Milletvekilliği aday adaylığı için görevinden istifa eden CHP İl Başkanı Mustafa Öztürk’ün yerine, Genel Merkez tarafından İl Başkanı olarak Mürsel Alban’ın atanması örgütlerde sıkıntı yarattı.
Bugün yapılacak MYK (Muğla Yönetimine Kilit) toplantısında bir karar çıkması bekleniyor.
CHP Muğla İl Başkanlığı için genel merkez ataması tüzüğe aykırı.
Siyasi etik kuralları çiğnemiş, hukukun üstünlüğü yok sayılmış durumda.
Partinin anayasası olan parti tüzüğü, genel merkez eliyle yok sayıldı.

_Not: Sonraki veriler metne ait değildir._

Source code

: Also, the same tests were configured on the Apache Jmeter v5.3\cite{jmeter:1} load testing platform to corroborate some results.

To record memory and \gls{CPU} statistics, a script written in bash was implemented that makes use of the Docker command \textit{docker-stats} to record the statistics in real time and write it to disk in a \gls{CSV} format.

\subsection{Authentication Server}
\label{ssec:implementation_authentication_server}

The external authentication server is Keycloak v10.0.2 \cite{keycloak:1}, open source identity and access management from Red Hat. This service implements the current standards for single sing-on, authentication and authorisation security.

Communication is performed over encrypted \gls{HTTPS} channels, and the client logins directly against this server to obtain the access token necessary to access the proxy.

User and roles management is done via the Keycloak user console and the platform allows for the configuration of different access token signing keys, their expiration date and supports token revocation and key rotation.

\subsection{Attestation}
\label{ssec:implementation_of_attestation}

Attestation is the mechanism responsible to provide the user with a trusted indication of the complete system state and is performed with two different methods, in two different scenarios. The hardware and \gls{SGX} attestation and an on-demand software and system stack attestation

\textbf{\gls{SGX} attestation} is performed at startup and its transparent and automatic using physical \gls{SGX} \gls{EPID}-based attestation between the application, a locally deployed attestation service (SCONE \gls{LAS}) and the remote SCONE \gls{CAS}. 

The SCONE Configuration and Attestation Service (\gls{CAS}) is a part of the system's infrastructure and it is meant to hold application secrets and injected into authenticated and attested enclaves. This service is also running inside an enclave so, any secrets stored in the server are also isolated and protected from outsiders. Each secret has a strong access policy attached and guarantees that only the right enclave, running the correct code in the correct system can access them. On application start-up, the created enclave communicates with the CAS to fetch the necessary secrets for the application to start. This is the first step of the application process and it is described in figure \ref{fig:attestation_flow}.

16 kişilik CHP il yönetimi parti tüzüğüne göre atama yetkisinin kendinde olduğunu, il başkanı olarak genel merkeze önerilen Murat Tevfik Ülkü’nün dışında atama yapmasını bir hukuk ihlali olarak gördü.
Eğer genel merkez atama kararında ısrarcı olursa il yönetimi işi yargıya götürebilir.

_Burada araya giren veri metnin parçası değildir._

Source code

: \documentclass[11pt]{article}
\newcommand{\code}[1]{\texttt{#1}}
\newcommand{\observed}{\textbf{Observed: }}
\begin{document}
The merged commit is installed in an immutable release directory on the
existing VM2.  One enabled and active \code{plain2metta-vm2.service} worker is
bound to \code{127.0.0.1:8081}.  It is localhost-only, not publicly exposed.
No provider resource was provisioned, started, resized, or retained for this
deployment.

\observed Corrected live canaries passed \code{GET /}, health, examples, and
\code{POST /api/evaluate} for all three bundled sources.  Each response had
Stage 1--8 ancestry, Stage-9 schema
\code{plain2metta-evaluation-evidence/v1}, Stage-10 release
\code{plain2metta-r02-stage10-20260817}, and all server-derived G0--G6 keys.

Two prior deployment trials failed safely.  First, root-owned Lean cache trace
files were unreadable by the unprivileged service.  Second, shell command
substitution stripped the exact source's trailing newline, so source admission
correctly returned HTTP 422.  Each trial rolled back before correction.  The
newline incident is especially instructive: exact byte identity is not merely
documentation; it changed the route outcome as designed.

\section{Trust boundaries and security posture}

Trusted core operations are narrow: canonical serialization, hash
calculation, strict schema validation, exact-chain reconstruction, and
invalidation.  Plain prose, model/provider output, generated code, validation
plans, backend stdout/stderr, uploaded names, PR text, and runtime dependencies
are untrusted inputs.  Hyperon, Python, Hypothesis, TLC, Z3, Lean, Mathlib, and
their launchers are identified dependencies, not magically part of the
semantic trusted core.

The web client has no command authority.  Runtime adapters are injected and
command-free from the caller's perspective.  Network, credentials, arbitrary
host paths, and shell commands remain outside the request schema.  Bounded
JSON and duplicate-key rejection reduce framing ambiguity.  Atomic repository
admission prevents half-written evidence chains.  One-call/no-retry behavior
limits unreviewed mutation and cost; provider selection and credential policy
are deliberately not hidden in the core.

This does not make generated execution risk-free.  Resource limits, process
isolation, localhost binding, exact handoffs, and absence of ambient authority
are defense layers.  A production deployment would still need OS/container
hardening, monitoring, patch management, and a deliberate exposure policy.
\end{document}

Bu noktaya nasıl gelindiğini kısaca hatırlatalım.
İl başkanı ile birlikte 21 kişilik yönetim kurulundan, il başkanı ve dört üye aday adayı olmak için istifa etti. İstifalar sonrası 16 kişi kalan yönetim toplanarak yeni il başkanı için genel merkeze Murat Tevfik Ülkü ve Serdar Şatırlar ismini önerdi. Ancak genel merkez yönetim kurulunun tüzüğe dayalı önerisini göz ardı ederek önerilen isimler dışında Mürsel Alban’ı il başkanı olarak atadı.
CHP tüzüğü atamanın ne zaman ve hangi koşullarda atama yapıldığını açıkca belirtmesine karşın genel merkez atama kararında ısrarcı oldu. Oysa, parti tüzüğünün 42’inci Maddesinin (d) Bendi`nde, boşalan il ve ilçe başkanlıkları ile yönetim kurulu üyelerinin seçiminin ne şekilde yapılacağı karara bağlamıştı.

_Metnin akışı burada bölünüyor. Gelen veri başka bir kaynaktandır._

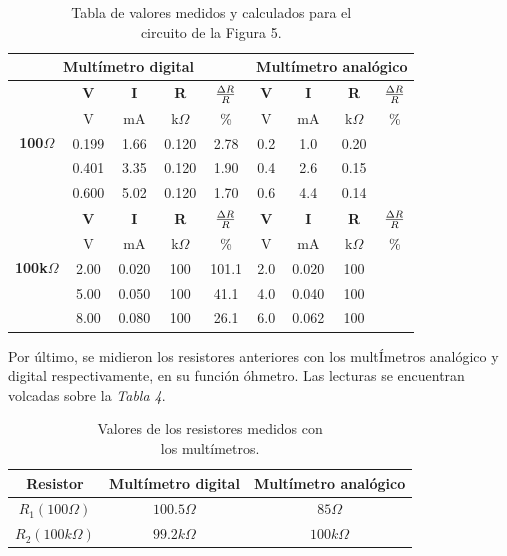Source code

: \documentclass{article}
\begin{document}
\begin{table}[!hbt]
	\begin{center}

		\begin{tabular}{|c|c|c|c|c|c|c|c|c|} \hline
			\multicolumn{5}{|c|}{\textbf{Multímetro digital}} & \multicolumn{4}{|c|}{\textbf{Multímetro analógico}} \\ \hline
			\multirow{5}{*}{\textbf{100$\Omega$}} 
			& \textbf{V} & \textbf{I} & \textbf{R} & \textbf{${\Delta R \over R}$} & \textbf{V} & \textbf{I} & \textbf{R} & \textbf{${\Delta R \over R}$} \\\cline{2-9}
			& V & mA & k$\Omega$ & \% & V & mA & k$\Omega$ & \% \\\cline{2-9}
			& 0.199 & 1.66 & 0.120 & 2.78 & 0.2 & 1.0 & 0.20 &  \\\cline{2-9}
			& 0.401 & 3.35 & 0.120 & 1.90 & 0.4 & 2.6 & 0.15 &  \\\cline{2-9}
			& 0.600 & 5.02 & 0.120 & 1.70 & 0.6 & 4.4 & 0.14 &  \\ \hline
			\multirow{5}{*}{\textbf{100k$\Omega$}} 
			& \textbf{V} & \textbf{I} & \textbf{R} & \textbf{${\Delta R \over R}$} & \textbf{V} & \textbf{I} & \textbf{R} & \textbf{${\Delta R \over R}$} \\\cline{2-9}
			& V & mA & k$\Omega$ & \% & V & mA & k$\Omega$ & \% \\\cline{2-9}
			& 2.00 & 0.020 & 100 & 101.1 & 2.0 & 0.020 & 100 &  \\\cline{2-9}
			& 5.00 & 0.050 & 100 & 41.1 & 4.0 & 0.040 & 100 &  \\\cline{2-9}
			& 8.00 & 0.080 & 100 & 26.1 & 6.0 & 0.062 & 100 &  \\ \hline
		\end{tabular}

	\caption{Tabla de valores medidos y calculados para el\\ circuito de la Figura 5.}
	\end{center}
\end{table}
\bigskip




	Por último, se midieron los resistores anteriores con los multÍmetros analógico y digital respectivamente, en su función óhmetro. Las lecturas se encuentran volcadas sobre la \textit{Tabla 4}.
\bigskip\bigskip


\begin{table}[!hbt]
	\begin{center}
	\begin{tabular}{|c|c|c|}
		\hline
		\textbf{Resistor} & \textbf{Multímetro digital} & \textbf{Multímetro analógico} \\
		\hline
		$R_1 (100\Omega)$ & $100.5\Omega$ & $85\Omega$ \\
		\hline
		$R_2 (100k\Omega)$ & $99.2k\Omega$ & $100k\Omega$ \\
		\hline
	\end{tabular}
	\caption{Valores de los resistores medidos con\\ los multímetros.}
	\end{center}
\end{table}
\end{document}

Tüzük; yönetim kurulu görevden alınmadığı ve yönetim düşmediği sürece üye tam sayısının 2/3’ü il başkanını seçecek organı mevcut yönetim olarak tanımlıyor.
Üstelik il yönetiminin 2/3’ü 13 kişiden fazla…
Görevinden istifa ederek ayrılan üye sayısı il başkanı dâhil toplamda 5 kişi.
Yani geri kalan 16 kişi görevde.
Ayrıca yedekte bekleyen üyeler de var.
Buna göre genel merkezin atama yetkisi yok.
MYK tarafından yapılan il başkanlığı ataması, CHP tüzüğü ile resmen çelişiyor.
Bu çelişkiyi herkes biliyor.
Herkes bu çelişkinin farkında, özellikle de hukukçular…
Muğla’nın kendi eliyle ayağıyla milletvekili olarak meclise gönderdiği, meclis Adalet Komisyonu üyesi Sayın Ömer Süha Aldan, bir hukukçu olarak MYK tarafından yapılan hukuk dışı uygulamaya karşı çıkacağına bu süreçte bu hukuk dışı uygulamanın bir parçası olmayı yeğledi.
Sayın Aldan’ın bu seçmene bir borcu var.
Bu süreçte kendisine bu borcu ödeme fırsatı çıktı ancak Sayın Aldan kendi seçmenine ne yazık ki adaletli davranamadı.
Eminiz ki, Muğla CHP örgütleri bunu bir kenara yazdı.
Bir tespitle sonlayalım.
CHP tüzükle yönetilen bir siyasi parti ise:
MYK tüzüğün üstünde değildir.
Bu nedenle bugün toplanan MYK’nın alacağı karar bir önceki karar gibi hukuk dışı bir karardır.